Issue 38 takes a break from ghoul-smashing to follow the life of Aunt Kizzie, The Goon’s mother figure whose death jump-started the series. Dedicated to writer/artist Eric Powell’s grandmother, the story follows Kizzie’s childhood with Rooney (The Goon’s psychopathic father), her unhealthy interactions with a gross of abusive men at home and at her job as a circus strongwoman, and her eventual acceptance of her unconventional abilities and looks. The departure from fighting the zombie hordes of the Priest, only to face the actualized menace of misogyny and emotional abuse, is a welcome one; Kizzie’s triumph over these more esoteric, unfortunately-normalized forces is a refreshing victory on the “smaller” scale of those seen in most mainstream comics.
That’s not, of course, to say that the narrative is particularly subtle in how it goes about this. Several dramatic moments are followed by a bug-eyed, hyper-kinetic freak-out by one of the principal characters – while such outbursts do fit the bill for such a violent family of central characters, they come across as schizophrenic at times.
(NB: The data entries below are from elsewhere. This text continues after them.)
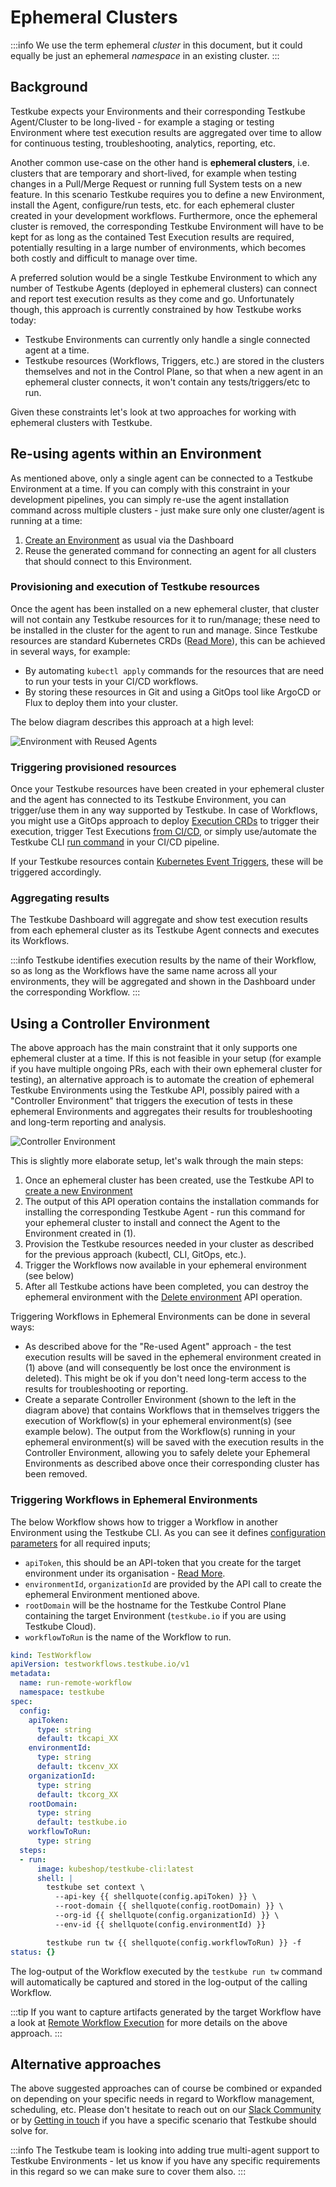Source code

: # Ephemeral Clusters

:::info
We use the term ephemeral _cluster_ in this document, but it could equally be just an ephemeral _namespace_ in an
existing cluster.
:::

## Background 

Testkube expects your Environments and their corresponding Testkube Agent/Cluster to be long-lived - 
for example a staging or testing Environment where test execution results are aggregated over time to allow for 
continuous testing, troubleshooting, analytics, reporting, etc. 

Another common use-case on the other hand is **ephemeral clusters**, i.e. clusters that are temporary and short-lived,
for example when testing changes in a Pull/Merge Request or running full System tests on a new feature. In this scenario 
Testkube requires you to define a new Environment, install the Agent, configure/run tests, etc. for each ephemeral 
cluster created in your development workflows. Furthermore, once the ephemeral cluster is removed, the corresponding 
Testkube Environment will have to be kept for as long as the contained Test Execution results are required, 
potentially resulting in a large number of environments, which becomes both costly and difficult to manage over time.

A preferred solution would be a single Testkube Environment to which any number of Testkube Agents (deployed
in ephemeral clusters) can connect and report test execution results as they come and go. Unfortunately though,
this approach is currently constrained by how Testkube works today:

- Testkube Environments can currently only handle a single connected agent at a time. 
- Testkube resources (Workflows, Triggers, etc.) are stored in the clusters themselves and not in the Control Plane, 
  so that when a new agent in an ephemeral cluster connects, it won't contain any tests/triggers/etc to run.

Given these constraints let's look at two approaches for working with ephemeral clusters with Testkube.

## Re-using agents within an Environment

As mentioned above, only a single agent can be connected to a Testkube Environment at a time. 
If you can comply with this constraint in your development pipelines, you can simply re-use the agent installation 
command across multiple clusters - just make sure only one cluster/agent is running at a time:

1. [Create an Environment](/testkube-pro/articles/environment-management#operation/updateEnvironment) as usual via the Dashboard
2. Reuse the generated command for connecting an agent for all clusters that should connect to this Environment. 

### Provisioning and execution of Testkube resources

Once the agent has been installed on a new ephemeral cluster, that cluster will not contain any Testkube resources 
for it to run/manage; these need to be installed in the cluster for the agent to run and manage. Since Testkube 
resources are standard Kubernetes CRDs ([Read More](http://localhost:3000/articles/crds)), this can be achieved in 
several ways, for example:

- By automating `kubectl apply` commands for the resources that are need to run your tests in your CI/CD workflows.
- By storing these resources in Git and using a GitOps tool like ArgoCD or Flux to deploy them into your cluster.

The below diagram describes this approach at a high level:

![Environment with Reused Agents](images/reused-agents-environment.png)

### Triggering provisioned resources

Once your Testkube resources have been created in your ephemeral cluster and the agent has connected to its 
Testkube Environment, you can trigger/use them in any way supported by Testkube. In case of Workflows, you 
might use a GitOps approach to deploy [Execution CRDs](/articles/test-executions) to trigger their execution, 
trigger Test Executions [from CI/CD](/articles/cicd-overview), or simply use/automate the 
Testkube CLI [run command](/cli/testkube_run) in your CI/CD pipeline.

If your Testkube resources contain [Kubernetes Event Triggers](/articles/test-triggers), these will be triggered accordingly.

### Aggregating results

The Testkube Dashboard will aggregate and show test execution results from each ephemeral cluster as its Testkube Agent 
connects and executes its Workflows. 

:::info
Testkube identifies execution results by the name of their Workflow, so as long as the Workflows have the same name
across all your environments, they will be aggregated and shown in the Dashboard under the corresponding Workflow.
:::

## Using a Controller Environment 

The above approach has the main constraint that it only supports one ephemeral cluster at a time. If this is not
feasible in your setup (for example if you have multiple ongoing PRs, each with their own ephemeral cluster for testing), 
an alternative approach is to automate the creation of ephemeral Testkube Environments using 
the Testkube API, possibly paired with a "Controller Environment" that triggers the execution of tests in these 
ephemeral Environments and aggregates their results for troubleshooting and long-term reporting and analysis.

![Controller Environment](images/controller-environment.png)

This is slightly more elaborate setup, let's walk through the main steps:

1. Once an ephemeral cluster has been created, use the Testkube API to [create a new Environment](/openapi/cloud/Organisation-Operations----environments#operation/createEnvironment)
2. The output of this API operation contains the installation commands for installing the corresponding Testkube Agent - run this
   command for your ephemeral cluster to install and connect the Agent to the Environment created in (1).
3. Provision the Testkube resources needed in your cluster as described for the previous approach (kubectl, CLI, GitOps, etc.).
4. Trigger the Workflows now available in your ephemeral environment (see below)
5. After all Testkube actions have been completed, you can destroy the ephemeral environment 
   with the [Delete environment](/openapi/cloud/Organisation-Operations----environments#operation/deleteEnvironment) API operation.

Triggering Workflows in Ephemeral Environments can be done in several ways:

- As described above for the "Re-used Agent" approach - the test execution results will be saved in the
  ephemeral environment created in (1) above (and will consequently be lost once the environment is deleted). 
  This might be ok if you don't need long-term access to the results for troubleshooting or reporting. 
- Create a separate Controller Environment (shown to the left in the diagram above) that contains Workflows that 
  in themselves triggers the execution of Workflow(s) in your ephemeral environment(s) (see example below). 
  The output from the Workflow(s) running in your ephemeral environment(s) will be saved with the execution results 
  in the Controller Environment, allowing you to safely delete your Ephemeral Environments as described above 
  once their corresponding cluster has been removed.

### Triggering Workflows in Ephemeral Environments

The below Workflow shows how to trigger a Workflow in another Environment using the Testkube CLI. As you can see
it defines [configuration parameters](/articles/test-workflows-examples-configuration) for all required inputs; 
- `apiToken`, this should be an API-token that you create for the target environment under its organisation - [Read More](/testkube-pro/articles/api-token-management).
- `environmentId`, `organizationId` are provided by the API call to create the ephemeral Environment mentioned above.
- `rootDomain` will be the hostname for the Testkube Control Plane containing the target Environment (`testkube.io`
  if you are using Testkube Cloud).
- `workflowToRun` is the name of the Workflow to run.

```yaml
kind: TestWorkflow
apiVersion: testworkflows.testkube.io/v1
metadata:
  name: run-remote-workflow
  namespace: testkube
spec:
  config:
    apiToken:
      type: string
      default: tkcapi_XX
    environmentId:
      type: string
      default: tkcenv_XX
    organizationId:
      type: string
      default: tkcorg_XX
    rootDomain:
      type: string
      default: testkube.io
    workflowToRun:
      type: string
  steps:
  - run:
      image: kubeshop/testkube-cli:latest
      shell: |
        testkube set context \
          --api-key {{ shellquote(config.apiToken) }} \
          --root-domain {{ shellquote(config.rootDomain) }} \
          --org-id {{ shellquote(config.organizationId) }} \
          --env-id {{ shellquote(config.environmentId) }}

        testkube run tw {{ shellquote(config.workflowToRun) }} -f
status: {}
```

The log-output of the Workflow executed by the `testkube run tw` command will automatically be captured 
and stored in the log-output of the calling Workflow.

:::tip
If you want to capture artifacts generated by the target Workflow have a look at [Remote Workflow Execution](/articles/remote-workflow-execution)
for more details on the above approach.
:::

## Alternative approaches

The above suggested approaches can of course be combined or expanded on depending on your specific needs in regard
to Workflow management, scheduling, etc. Please don't hesitate to reach out on our [Slack Community](https://bit.ly/testkube-slack) or 
by [Getting in touch](https://testkube.io/contact) if you have a specific scenario that Testkube should solve for.

:::info
The Testkube team is looking into adding true multi-agent support to Testkube Environments - let us know if you have
any specific requirements in this regard so we can make sure to cover them also.
:::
The best instance of this is an early scene involving a child’s murder: a well-laid out page, almost entirely wordless, is full of emotion conveyed almost solely by the eyes and panicked faces of Kizzie, Rooney, and the victim. Rooney then seizes Kizzie, madness in his bulging eyes, and threatens her to help him hide the body; what follows is an incredibly tender moment with Kizzie’s grandfather, again almost wordless.
Those tender moments are the real meat in this issue, and there are enough of them to forgive the flaws: Kizzie with her grandfather, a moonlit chat between two lovers under a tree, a single heartbreaking panel in a doctor’s office, all conveyed with skill (and few words) by Powell. Though the final two pages are somewhat maudlin, with the dialogue suddenly seeing a shift to a Silvery Age-y “I WILL STATE MY INTENT” style, one can clearly see the care brought to this issue’s crafting by a writer/artist paying tribute to a lost family member.
And the art! I’m an enormous fan of well-done grotesquerie in my comics, and issue 38 has plenty of Eric Powell’s beautifully ugly penciling. Smashed-in faces, squashed noses, and gaps in teeth abound in even the “prettiest” characters, and every action is granted a dynamic purpose with fluid, clean movement and sensible anatomy. The page layouts are impressive, to say the least – several significant moments are given un-paneled freedom to stretch out beyond the square walls, and the breathing room helps the flow immensely. With Dave “Best Colorist in Comics, Not The Eurythmics Member” Stewart’s sepia tones shifting to monochromes with accents, one gets a real sense of time shift as Kizzie’s life passes.
The Goon #38 serves as a fitting tribute, an artistic showcase, and one of the finer one-shots I’ve seen in the last few months.